6) Cool the cauliflower and chop roughly.
7) Reduce oven temperature to 400°F.
Blind Bake The Pie Crust:
1) Use a fork to prick the bottom and sides of the pie crust.
2) Bake at 400 degrees for 10-12 minutes. If the crust puffs up in the oven, just push it back down gently while still warm. No one will ever see it. (If you're really fancy, you can weigh the crust down with baking beans or raw rice. Just line the crust with parchment paper first.)
3) Reduce oven temperature to 350°F.
Make the Onions:
1) Heat 1 1/2 tablespoon olive oil in a pan over medium-low heat.
2) Add the onions and sprinkle with salt, pepper, and red pepper flakes.
3) Saute until the onions are caramelized and light brown in color, stirring periodically. This took me about 45 minutes but it may take you more or less time.
Assemble the Quiche:
1) Spread the onion over the bottom of the crust.
2) Top the onion with the cauliflower florets.
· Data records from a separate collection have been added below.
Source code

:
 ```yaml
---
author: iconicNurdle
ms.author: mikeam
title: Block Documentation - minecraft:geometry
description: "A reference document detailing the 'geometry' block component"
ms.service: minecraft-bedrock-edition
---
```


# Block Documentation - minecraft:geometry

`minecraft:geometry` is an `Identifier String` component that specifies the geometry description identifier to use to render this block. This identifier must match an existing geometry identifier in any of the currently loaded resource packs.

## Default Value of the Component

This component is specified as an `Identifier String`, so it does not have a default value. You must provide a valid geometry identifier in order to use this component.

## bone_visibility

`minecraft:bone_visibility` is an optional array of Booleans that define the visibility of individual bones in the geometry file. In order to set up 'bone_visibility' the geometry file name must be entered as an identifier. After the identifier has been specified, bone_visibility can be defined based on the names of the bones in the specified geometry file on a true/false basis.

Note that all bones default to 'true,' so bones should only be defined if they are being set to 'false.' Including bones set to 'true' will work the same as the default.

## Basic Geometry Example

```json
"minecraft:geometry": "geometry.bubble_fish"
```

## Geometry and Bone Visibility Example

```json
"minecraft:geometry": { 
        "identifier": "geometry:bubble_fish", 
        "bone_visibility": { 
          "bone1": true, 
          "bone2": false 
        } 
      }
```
3) Whisk together the eggs, mascarpone, milk, 1/4 tsp black pepper, and habanero sauce.
4) Mix together all the cheeses in a bowl. Toss to incorporate.
5) Add all except 1/2-3/4 cup cheese to the egg mixture.
6) Pour the egg mixture over the onions and cauliflower florets.
7) Sprinkle the top of the quiche with the reserved cheese mixture.
8) Bake for 35-40 minutes, or until cheese is melted and slightly brown on top.
9) Remove from the oven and cool before serving. Can be served warm or at room temperature.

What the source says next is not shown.